The current coronavirus pandemic is leading to significant impacts on the planet, changing our way of life. Although the virus mechanisms of action and pathogenesis are still not completely elucidated, immune system effects are evident, leading, in many cases, to respiratory distress and weakened specific antibody responses, which may be an important contributor to a more severe clinical course of the infection [12]. Therefore, PFAS may have the potential via immunotoxicity to exacerbate COVID-19 respiratory symptoms or more generally the severity of the disease through a direct or indirect mechanism [13].
One study has reported on the interaction between PFAS and COVID-19 severity, comparing serum PFAS levels in hospitalized cases to levels in non-hospitalized cases [14]. Neither PFOA nor PFOS were associated, but one of the PFAS at lower concentrations, perfluorobutanoic acid (PFBA), showed evidence of an association with COVID-19 severity, with the proportion above the limit of detection being higher for the hospitalized cases. PFBA has a short half-life compared to other PFAS, so it has very low serum concentrations in the general population compared to PFAS with a longer half-life, which is frequently below detection. However, a study of PFAS in human organs at autopsy found that PFBA concentrates in the lung [15].
In the present paper, we report an ecological study of mortality in a population living in an Italian PFAS contaminated region.

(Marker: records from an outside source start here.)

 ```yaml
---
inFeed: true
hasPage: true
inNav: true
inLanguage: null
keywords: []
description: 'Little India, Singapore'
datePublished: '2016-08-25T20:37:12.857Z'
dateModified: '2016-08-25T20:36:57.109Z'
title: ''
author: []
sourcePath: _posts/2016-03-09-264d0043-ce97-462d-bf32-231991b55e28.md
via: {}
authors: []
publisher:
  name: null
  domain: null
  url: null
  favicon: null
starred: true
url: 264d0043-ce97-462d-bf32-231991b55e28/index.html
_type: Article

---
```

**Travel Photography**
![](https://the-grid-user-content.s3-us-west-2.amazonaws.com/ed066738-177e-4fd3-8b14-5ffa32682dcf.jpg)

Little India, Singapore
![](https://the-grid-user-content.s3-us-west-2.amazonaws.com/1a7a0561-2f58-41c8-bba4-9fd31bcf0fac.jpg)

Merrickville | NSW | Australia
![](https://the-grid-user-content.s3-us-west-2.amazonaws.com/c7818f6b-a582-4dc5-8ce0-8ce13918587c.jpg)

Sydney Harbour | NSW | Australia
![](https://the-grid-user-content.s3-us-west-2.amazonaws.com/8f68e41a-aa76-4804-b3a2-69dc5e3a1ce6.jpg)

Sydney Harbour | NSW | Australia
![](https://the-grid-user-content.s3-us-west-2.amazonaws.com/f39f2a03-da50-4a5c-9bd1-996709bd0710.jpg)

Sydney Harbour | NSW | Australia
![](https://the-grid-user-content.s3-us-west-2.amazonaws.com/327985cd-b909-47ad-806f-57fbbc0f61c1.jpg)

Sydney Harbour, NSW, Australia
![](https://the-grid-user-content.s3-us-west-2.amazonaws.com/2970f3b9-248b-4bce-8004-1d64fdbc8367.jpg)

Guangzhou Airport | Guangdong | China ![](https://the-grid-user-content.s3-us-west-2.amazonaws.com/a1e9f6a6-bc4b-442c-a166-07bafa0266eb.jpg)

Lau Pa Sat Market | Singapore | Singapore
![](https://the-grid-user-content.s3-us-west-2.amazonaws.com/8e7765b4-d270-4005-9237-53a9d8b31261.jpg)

Briefly, residents in a large area of the Veneto Region (North-Eastern Italy) were exposed to high concentrations of a mixture of PFAS, particularly PFOA, via contaminated drinking water from a manufacturing plant active since the late 1960s, until autumn 2013, when water treatment plants were equipped with granular activated carbon filters [16]. Measurements of drinking water samples during 2013 indicated that in addition to PFOA (median 319 ng/L), other PFAS present were PFBA (median 123 ng/L) and perfluorobutane sulfonic acid (PFBS) (median 91 ng/L) followed by perfluoropentanoic acid (PFPeA median 70 ng/L), perfluoro hexanoic acid (PFHxA 52 ng/L), PFOS (median 18 ng/L), perfluoroheptanoic acid (PFHpA median 14 ng/L), and PFHxS (median <10 ng/L) [16]. Serum measurements, conducted between July 2015 and April 2016, indicated that most of the serum PFAS raised in the exposed area was PFOA, but also that serum PFAS were higher for eight other PFAS congeners (PFBA, PFPeA, PFHxA, PFHpA, PFDoA, PFBS, PFHxS, and PFOS), including PFBA than in non-exposed areas. Serum levels in the exposed areas were much higher for PFOA (median 14, 95th percentile 248 ng/mL) than PFBA (median below detection, 95th percentile 0.6 ng/mL), reflecting the more rapid excretion of PFBA [17]. Based on measurements carried out by the Environmental Protection Agency of Veneto Region and on the territory served by contaminated waterworks, 30 municipalities have been labeled as area of maximum exposure (Red Area) (for a population of about 154,000 inhabitants in the year 2020).
The objective of this paper is to evaluate at the ecological level if the geographical distribution of mortality for COVID-19 is associated with PFAS exposure in the Veneto Region. To this purpose, we fitted a hierarchical Bayesian model with spatially structured random components.

2. Materials and Methods

2.1. Data

COVID-19 mortality data at the municipality level for the period between 21 February and 15 April 2020 have been made available by the Directorate of Prevention, Food Safety, Veterinary Public Health of the Veneto Region. The chosen period covers the first wave of the COVID-19 pandemic in Italy and the same months of the five previous years.
The total number of deaths by municipality was made available by the Ministry of Internal Affairs Italian National Resident Population Demographic Archive (Ministero dell’Interno, Anagrafe Nazionale della Popolazione Residente ANPR) and Italian National Institute of Statistics (ISTAT). The data consist of all causes death counts by age group, gender, and municipality for the Veneto region for the period between 1st January and 30th April of the years 2015–2020.
Population data by municipality, year, sex, and age were downloaded from the demographic statistics database of ISTAT [18].
Socio-economic characteristics including education at the municipality level for the population aged 15–60 were obtained as z-scores from Rosano et al. [19].
The numbers and location of the Nursing Homes (NH) for the Elderly in the municipalities of Veneto Region were obtained from Regione Veneto, Area Sanità e Sociale [20].
The following statistical models were fitted for the baseline mortality and the COVID-19 mortality.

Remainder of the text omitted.